Polibeli targets SPAC listing using Chenghe Acquisition II Co., with Asia in its sights

Chenghe Acquisition II Co. shareholders will vote later this month on a merger with the Asia-focused B2B e-commerce company Polibeli
Key Takeaways:
- Chenghe Acquisition II Co. hopes to soon complete its SPAC merger with Polibeli, which would then become a U.S.-listed company
- Polibeli operates a B2B e-commerce platform that supplies a wide range of products to Asian retailers, with an initial focus on Indonesia, Japan and Hong Kong
By Doug Young
Chenghe Acquisition II Co. (CHEB.US), a special purpose acquisition company (SPAC) that raised $86.25 million through its June 2024 IPO, is expecting to soon complete a merger with target company Polibeli Group Ltd., a B2B e-commerce platform headquartered in Indonesia, according to its latest regulatory filing. Upon completion of the proposed transaction, Chenghe II will become a wholly owned subsidiary of Polibeli, which plans to become a publicly listed company on the Nasdaq.

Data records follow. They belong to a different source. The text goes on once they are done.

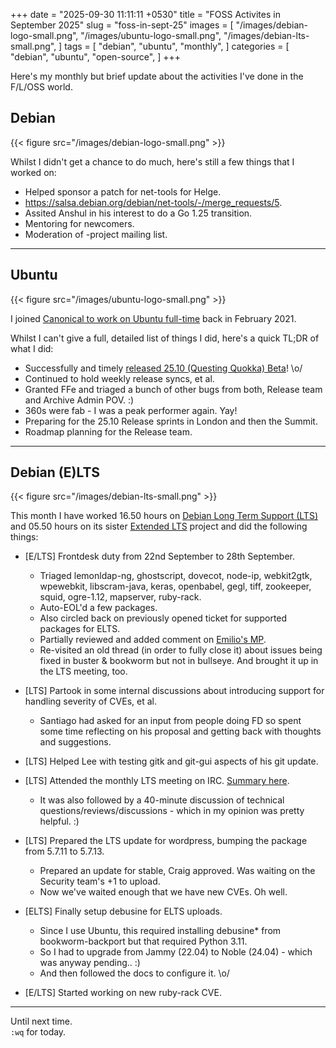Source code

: +++
date = "2025-09-30 11:11:11 +0530"
title = "FOSS Activites in September 2025"
slug = "foss-in-sept-25"
images = [
    "/images/debian-logo-small.png",
    "/images/ubuntu-logo-small.png",
    "/images/debian-lts-small.png",
]
tags = [
    "debian",
    "ubuntu",
    "monthly",
]
categories = [
    "debian",
    "ubuntu",
    "open-source",
]
+++

Here's my monthly but brief update about the activities I've done in the F/L/OSS world.

## Debian
{{< figure src="/images/debian-logo-small.png" >}}

Whilst I didn't get a chance to do much, here's still a few things that I worked on:

- Helped sponsor a patch for net-tools for Helge.
 - https://salsa.debian.org/debian/net-tools/-/merge_requests/5.
- Assited Anshul in his interest to do a Go 1.25 transition.
- Mentoring for newcomers.
- Moderation of -project mailing list.

---

## Ubuntu
{{< figure src="/images/ubuntu-logo-small.png" >}}

I joined [Canonical to work on Ubuntu full-time](https://utkarsh2102.org/posts/hello-canonical/) back in February 2021.

Whilst I can't give a full, detailed list of things I did, here's a quick TL;DR of what I did:

- Successfully and timely [released 25.10 (Questing Quokka) Beta](https://lists.ubuntu.com/archives/ubuntu-announce/2025-September/000316.html)! \o/
- Continued to hold weekly release syncs, et al.
- Granted FFe and triaged a bunch of other bugs from both, Release team and Archive Admin POV. :)
- 360s were fab - I was a peak performer again. Yay!
- Preparing for the 25.10 Release sprints in London and then the Summit.
- Roadmap planning for the Release team.

---

## Debian (E)LTS
{{< figure src="/images/debian-lts-small.png" >}}

This month I have worked 16.50 hours on [Debian Long Term Support (LTS)](https://www.freexian.com/lts/debian/) and
05.50 hours on its sister [Extended LTS](https://www.freexian.com/lts/extended/) project and did the following things:

- [E/LTS] Frontdesk duty from 22nd September to 28th September.
  - Triaged lemonldap-ng, ghostscript, dovecot, node-ip, webkit2gtk, wpewebkit, libscram-java, keras, openbabel, gegl, tiff, zookeeper, squid, ogre-1.12, mapserver, ruby-rack.
  - Auto-EOL'd a few packages.
  - Also circled back on previously opened ticket for supported packages for ELTS.
  - Partially reviewed and added comment on [Emilio's MP](https://gitlab.com/freexian/services/deblts-team/debian-lts/-/merge_requests/64).
  - Re-visited an old thread (in order to fully close it) about issues being fixed in buster & bookworm but not in bullseye. And brought it up in the LTS meeting, too.

- [LTS] Partook in some internal discussions about introducing support for handling severity of CVEs, et al.
  - Santiago had asked for an input from people doing FD so spent some time reflecting on his proposal and getting back with thoughts and suggestions.

- [LTS] Helped Lee with testing gitk and git-gui aspects of his git update.

- [LTS] Attended the monthly LTS meeting on IRC. [Summary here](https://meetbot.debian.net/debian-lts/2025/debian-lts.2025-09-25-14.00.html).
  - It was also followed by a 40-minute discussion of technical questions/reviews/discussions - which in my opinion was pretty helpful. :)

- [LTS] Prepared the LTS update for wordpress, bumping the package from 5.7.11 to 5.7.13.
  - Prepared an update for stable, Craig approved. Was waiting on the Security team's +1 to upload.
  - Now we've waited enough that we have new CVEs. Oh well.

- [ELTS] Finally setup debusine for ELTS uploads.
  - Since I use Ubuntu, this required installing debusine* from bookworm-backport but that required Python 3.11.
  - So I had to upgrade from Jammy (22.04) to Noble (24.04) - which was anyway pending.. :)
  - And then followed the docs to configure it. \o/

- [E/LTS] Started working on new ruby-rack CVE.

---

Until next time.  
`:wq` for today.
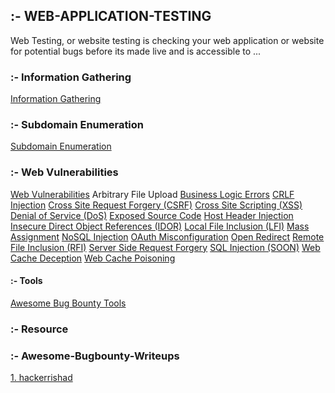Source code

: ## :- WEB-APPLICATION-TESTING
Web Testing, or website testing is checking your web application or website for potential bugs before its made live and is accessible to ...

### :- Information Gathering
   <a href="https://github.com/hackone103/WEB-APPLICATION-TESTING/tree/main/1.%20Information%20Gathering">Information Gathering</a>

### :- Subdomain Enumeration   
   <a href="https://github.com/hackone103/WEB-APPLICATION-TESTING/blob/main/2.Subdomain%20Enumeration">Subdomain Enumeration</a>

### :- Web Vulnerabilities
   <a href="">Web Vulnerabilities</a>
    Arbitrary File Upload
    <a href="">Business Logic Errors</a>
    <a href="">CRLF Injection</a>
    <a href="">Cross Site Request Forgery (CSRF)</a>
    <a href="">Cross Site Scripting (XSS)</a>
    <a href="">Denial of Service (DoS)</a>
    <a href="">Exposed Source Code</a>
    <a href="">Host Header Injection</a>
    <a href="">Insecure Direct Object References (IDOR)</a>
    <a href="">Local File Inclusion (LFI)</a>
    <a href="">Mass Assignment</a>
    <a href="">NoSQL Injection</a>
    <a href="">OAuth Misconfiguration</a>
    <a href="">Open Redirect</a>
    <a href="">Remote File Inclusion (RFI)</a>
    <a href="">Server Side Request Forgery</a>
    <a href="">SQL Injection (SOON)</a>
    <a href="">Web Cache Deception</a>
    <a href="">Web Cache Poisoning</a>
   









#### :- Tools
<a href="https://github.com/vavkamil/awesome-bugbounty-tools#Subdomain-Enumeration">Awesome Bug Bounty Tools</a>




### :- Resource 




### :- Awesome-Bugbounty-Writeups
  <a href="https://github.com/hackerrishad/Awesome-Bugbounty-Writeups">1. hackerrishad</a>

Polibeli signed its initial business combination agreement with Chenghe last September, and a special meeting has been scheduled on May 23 for Chenghe shareholders to vote on the deal. Closing is expected not long afterwards if shareholders give their approval, subject to meeting closing conditions, including the Nasdaq listing approval.
Polibeli’s platform connects suppliers with small- and medium-sized businesses, mostly retailers, with a focus on providing a wide range of consumer products, including electronics, home appliances, toys, watches and accessories, cosmetics and skin, oral and other healthcare products. The company currently provides services to customers across key markets in Asia and Europe.
Polibeli’s revenue rose 32.7% year-on-year in 2024 to just over $30 million, representing respectable growth for such a young company. The company’s operations in Japan and Indonesia are its core revenue engines, accounting for the vast majority of total sales — Japan contributed about 52% and Indonesia at 38% in 2024, as disclosed in the latest filing. The company achieved positive gross profit in 2024, though its gross margin for global goods trading fell last year, partly due to its use of a low-price strategy to boost its Indonesia presence.